Read text file from specific position and store in two arrays

636 Views Asked by At

I have text file which contains line like this:

@relation SMILEfeatures
@attribute pcm_LOGenergy_sma_range numeric
@attribute pcm_LOGenergy_sma_maxPos numeric
@attribute pcm_LOGenergy_sma_minPos numeric...

Where are about 6000 lines of these attributes, after attributes where are lines like this:

@data
1.283827e+01,3.800000e+01,2.000000e+00,5.331364e+00
1.850000e+02,4.054457e+01,4.500000e+01,3.200000e+01...

I need to seperate these strings in two different arrays. So far I only managed to store everything in one array.

Here is my code for storing in array:

 using (var stream = new FileStream(filePath, FileMode.OpenOrCreate))
                {
                using (var sr = new StreamReader(stream))
                {
                    String line;

                   while ((line = sr.ReadLine()) != null)
                    {
                            sb.AppendLine(line);
                    }
                 }
               string allines = sb.ToString();
               Console.WriteLine(sb);
                 }
3

There are 3 best solutions below

4
On BEST ANSWER

All strings after @relation SMILEfeatures and contains @attribute are stored in first array. All the strings after @data should are stored in the second array. Hope this is what you wanted.
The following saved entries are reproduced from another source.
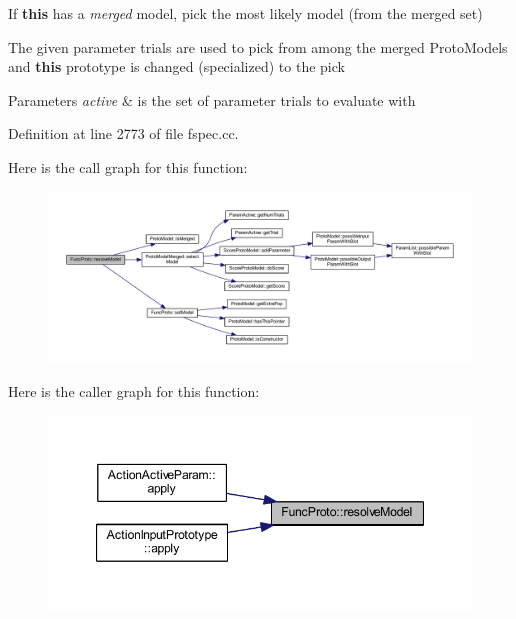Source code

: If {\bfseries{this}} has a {\itshape merged} model, pick the most likely model (from the merged set) 

The given parameter trials are used to pick from among the merged Proto\+Models and {\bfseries{this}} prototype is changed (specialized) to the pick 
\begin{DoxyParams}{Parameters}
{\em active} & is the set of parameter trials to evaluate with \\
\hline
\end{DoxyParams}


Definition at line 2773 of file fspec.\+cc.

Here is the call graph for this function\+:
\nopagebreak
\begin{figure}[H]
\begin{center}
\leavevmode
\includegraphics[width=350pt]{class_func_proto_afd3b71963b55dd19755eeaccd016c4bf_cgraph}
\end{center}
\end{figure}
Here is the caller graph for this function\+:
\nopagebreak
\begin{figure}[H]
\begin{center}
\leavevmode
\includegraphics[width=347pt]{class_func_proto_afd3b71963b55dd19755eeaccd016c4bf_icgraph}
\end{center}
\end{figure}
\mbox{\label{class_func_proto_a4c4f9da74ee904e6abfa195bd843521e}} 
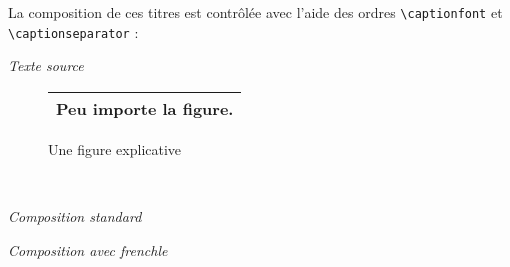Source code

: \documentclass[a4paper,12pt,openright]{article}
\begin{document}
La composition de ces titres est contrôlée avec l’aide des ordres 
\texttt{{\backslash}captionfont}
et\\ \texttt{{\backslash}captionseparator} :

\begin{center} %
\textit{Texte source}\\[1ex]
\begin{boxedverbatim}
\renewcommand{\captionfont}{\upshape
                           \bfseries\selectfont}
\renewcommand{\captionseparator}{$\Rightarrow$}

\begin{figure}
\begin{tabular}{|c|}
\hline
\centerline{Peu importe la figure.}\\
\hline
\end{tabular}
\caption{Une figure explicative}
\end{figure}
\end{boxedverbatim}
\\[.5em]
\setcounter{mpfootnote}{1} %
\renewcommand{\thempfootnote}{\arabic{mpfootnote}}
\parbox{70mm}{
\begin{center}
\textit{Composition standard}
%
\end{center}
}%
\parbox{70mm}{
\begin{center}
\textit{Composition avec frenchle}
\end{center}
}
%
\end{center} %
\end{document}
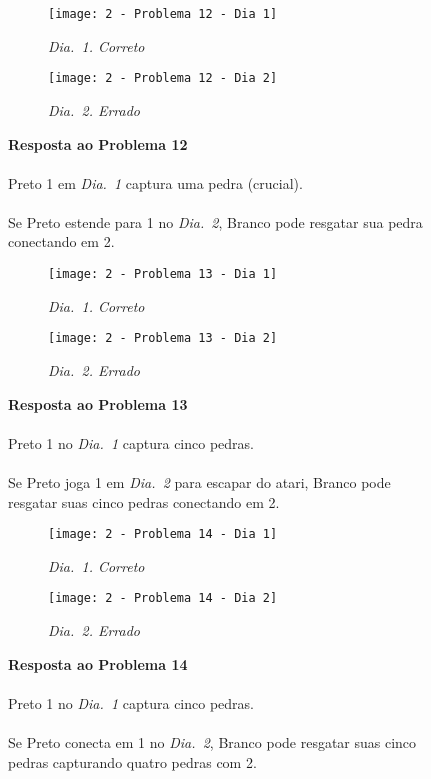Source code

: \vfill

\begin{SCfigure}[][h!]
    \begin{subfigure}[t]{.31\textwidth}
        \texttt{[image: 2 - Problema 12 - Dia 1]}
        \caption*{\emph{Dia.\@~1. Correto}}
    \end{subfigure}
    \hfill
    \begin{subfigure}[t]{.31\textwidth}
        \texttt{[image: 2 - Problema 12 - Dia 2]}
        \caption*{\emph{Dia.\@~2. Errado}}
    \end{subfigure}
    \hfill
    \caption*{\textbf{Resposta ao Problema 12}\\\\Preto 1 em \emph{Dia.\@~1} captura uma pedra (crucial).\\\\Se Preto estende para 1 no \emph{Dia.\@~2}, Branco pode resgatar sua pedra conectando em 2.}
\end{SCfigure}

\pagebreak

\begin{SCfigure}[][h!]
    \begin{subfigure}[t]{.31\textwidth}
        \texttt{[image: 2 - Problema 13 - Dia 1]}
        \caption*{\emph{Dia.\@~1. Correto}}
    \end{subfigure}
    \hfill
    \begin{subfigure}[t]{.31\textwidth}
        \texttt{[image: 2 - Problema 13 - Dia 2]}
        \caption*{\emph{Dia.\@~2. Errado}}
    \end{subfigure}
    \hfill
    \caption*{\textbf{Resposta ao Problema 13}\\\\Preto 1 no \emph{Dia.\@~1} captura cinco pedras.\\\\Se Preto joga 1 em \emph{Dia.\@~2} para escapar do atari, Branco pode resgatar suas cinco pedras conectando em 2.}
\end{SCfigure}

\vfill

\begin{SCfigure}[][h!]
    \begin{subfigure}[t]{.31\textwidth}
        \texttt{[image: 2 - Problema 14 - Dia 1]}
        \caption*{\emph{Dia.\@~1. Correto}}
    \end{subfigure}
    \hfill
    \begin{subfigure}[t]{.31\textwidth}
        \texttt{[image: 2 - Problema 14 - Dia 2]}
        \caption*{\emph{Dia.\@~2. Errado}}
    \end{subfigure}
    \hfill
    \caption*{\textbf{Resposta ao Problema 14}\\\\Preto 1 no \emph{Dia.\@~1} captura cinco pedras.\\\\Se Preto conecta em 1 no \emph{Dia.\@~2}, Branco pode resgatar suas cinco pedras capturando quatro pedras com 2.}
\end{SCfigure}

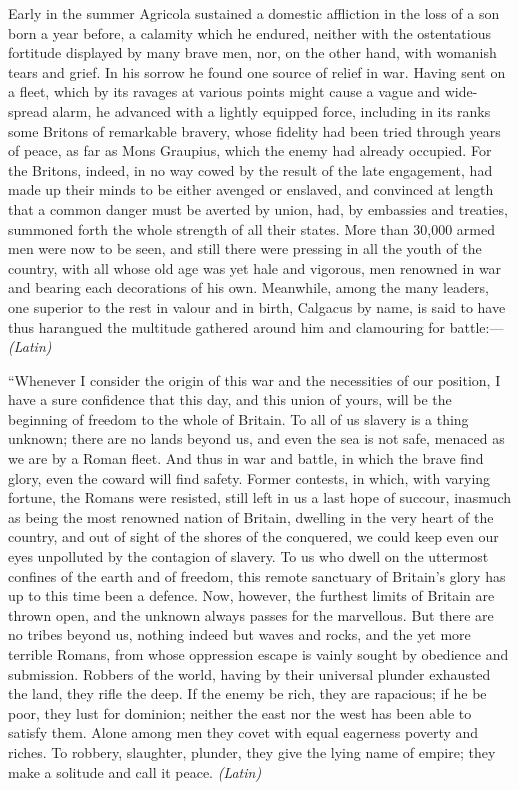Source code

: Early in the summer Agricola sustained a domestic affliction in the loss of a son born a year before, a calamity which he endured, neither with the ostentatious fortitude displayed by many brave men, nor, on the other hand, with womanish tears and grief. In his sorrow he found one source of relief in war. Having sent on a fleet, which by its ravages at various points might cause a vague and wide-spread alarm, he advanced with a lightly equipped force, including in its ranks some Britons of remarkable bravery, whose fidelity had been tried through years of peace, as far as Mons Graupius, which the enemy had already occupied. For the Britons, indeed, in no way cowed by the result of the late engagement, had made up their minds to be either avenged or enslaved, and convinced at length that a common danger must be averted by union, had, by embassies and treaties, summoned forth the whole strength of all their states. More than 30,000 armed men were now to be seen, and still there were pressing in all the youth of the country, with all whose old age was yet hale and vigorous, men renowned in war and bearing each decorations of his own. Meanwhile, among the many leaders, one superior to the rest in valour and in birth, Calgacus by name, is said to have thus harangued the multitude gathered around him and clamouring for battle:— \emph{(Latin)}


``Whenever I consider the origin of this war and the necessities of our position, I have a sure confidence that this day, and this union of yours, will be the beginning of freedom to the whole of Britain. To all of us slavery is a thing unknown; there are no lands beyond us, and even the sea is not safe, menaced as we are by a Roman fleet. And thus in war and battle, in which the brave find glory, even the coward will find safety. Former contests, in which, with varying fortune, the Romans were resisted, still left in us a last hope of succour, inasmuch as being the most renowned nation of Britain, dwelling in the very heart of the country, and out of sight of the shores of the conquered, we could keep even our eyes unpolluted by the contagion of slavery. To us who dwell on the uttermost confines of the earth and of freedom, this remote sanctuary of Britain's glory has up to this time been a defence. Now, however, the furthest limits of Britain are thrown open, and the unknown always passes for the marvellous. But there are no tribes beyond us, nothing indeed but waves and rocks, and the yet more terrible Romans, from whose oppression escape is vainly sought by obedience and submission. Robbers of the world, having by their universal plunder exhausted the land, they rifle the deep. If the enemy be rich, they are rapacious; if he be poor, they lust for dominion; neither the east nor the west has been able to satisfy them. Alone among men they covet with equal eagerness poverty and riches. To robbery, slaughter, plunder, they give the lying name of empire; they make a solitude and call it peace. \emph{(Latin)}

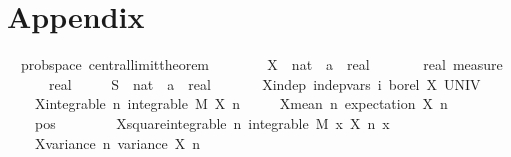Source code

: \documentclass{svjour3}
\begin{document}
\section*{Appendix}

{
\scriptsize
\begin{isabellebody}
\isamarkupfalse%
\ {\isacharparenleft}\ prob{\isacharunderscore}space{\isacharparenright}\ central{\isacharunderscore}limit{\isacharunderscore}theorem{\isacharcolon}\isanewline
\ \ \ \isanewline
\ \ \ \ X\ {\isacharcolon}{\isacharcolon}\ {\isachardoublequoteopen}nat\ {\isasymRightarrow}\ {\isacharprime}a\ {\isasymRightarrow}\ real{\isachardoublequoteclose}\ \isanewline
\ \ \ \ {\isasymmu}\ {\isacharcolon}{\isacharcolon}\ {\isachardoublequoteopen}real\ measure{\isachardoublequoteclose}\ \isanewline
\ \ \ \ {\isasymsigma}\ {\isacharcolon}{\isacharcolon}\ real\ \isanewline
\ \ \ \ S\ {\isacharcolon}{\isacharcolon}\ {\isachardoublequoteopen}nat\ {\isasymRightarrow}\ {\isacharprime}a\ {\isasymRightarrow}\ real{\isachardoublequoteclose}\isanewline
\ \ \isanewline
\ \ \ \ X{\isacharunderscore}indep{\isacharcolon}\ {\isachardoublequoteopen}indep{\isacharunderscore}vars\ {\isacharparenleft}{\isasymlambda}i{\isachardot}\ borel{\isacharparenright}\ X\ UNIV{\isachardoublequoteclose}\ \isanewline
\ \ \ \ X{\isacharunderscore}integrable{\isacharcolon}\ {\isachardoublequoteopen}{\isasymAnd}n{\isachardot}\ integrable\ M\ {\isacharparenleft}X\ n{\isacharparenright}{\isachardoublequoteclose}\ \isanewline
\ \ \ \ X{\isacharunderscore}mean{\isacharunderscore}{}{\isacharcolon}\ {\isachardoublequoteopen}{\isasymAnd}n{\isachardot}\ expectation\ {\isacharparenleft}X\ n{\isacharparenright}\ {\isacharequal}\ {}{\isachardoublequoteclose}\ \isanewline
\ \ \ \ {\isasymsigma}{\isacharunderscore}pos{\isacharcolon}\ {\isachardoublequoteopen}{\isasymsigma}\ {\isachargreater}\ {}{\isachardoublequoteclose}\ \isanewline
\ \ \ \ X{\isacharunderscore}square{\isacharunderscore}integrable{\isacharcolon}\ {\isachardoublequoteopen}{\isasymAnd}n{\isachardot}\ integrable\ M\ {\isacharparenleft}{\isasymlambda}x{\isachardot}\ {\isacharparenleft}X\ n\ x{\isacharparenright}\ \isanewline
\ \ \ \ X{\isacharunderscore}variance{\isacharcolon}\ {\isachardoublequoteopen}{\isasymAnd}n{\isachardot}\ variance\ {\isacharparenleft}X\ n{\isacharparenright}\ {\isacharequal}\ {\isasymsigma}\ \isanewline

\end{isabellebody}}
\end{document}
        var relationLineNumbers = new List<int>();
        var dataLineNumbers = new List<int>();
        var relation = new StringBuilder();
        var data = new List<string>();

        using (var stream = new FileStream(filepath, FileMode.OpenOrCreate))
        {
            using (var sr = new StreamReader(stream))
            {
                string line;
                bool isRelation = false;
                bool isData = false;

                int lineNumber = 0;
                while ((line = sr.ReadLine()) != null)
                {
                    lineNumber++;

                    if (line.StartsWith("@relation SMILEfeatures"))
                    {
                        isRelation = true;
                        isData = false;
                        continue;
                    }

                    if (line.StartsWith("@data"))
                    {
                        isData = true;
                        isRelation = false;
                        continue;
                    }

                    if (isRelation)
                    {
                        if (line.StartsWith("@attribute"))
                        {
                            relation.Append(line);
                            relationLineNumbers.Add(lineNumber);
                        }
                    }

                    if (isData)
                    {
                        data.AddRange(line.Split(','));
                        dataLineNumbers.Add(lineNumber);
                    }
                }
            }

            Console.WriteLine("Relation");
            Console.WriteLine(relation.ToString());
            Console.WriteLine("Data");
            data.ForEach(Console.WriteLine);
0
On

The question is not really very clear. But my take is, collect all lines that start with @relation or @attribute in one bucket, then collect all number lines in another bucket. I have chosen to ignore the @data lines, as they do not seem to contain any extra information.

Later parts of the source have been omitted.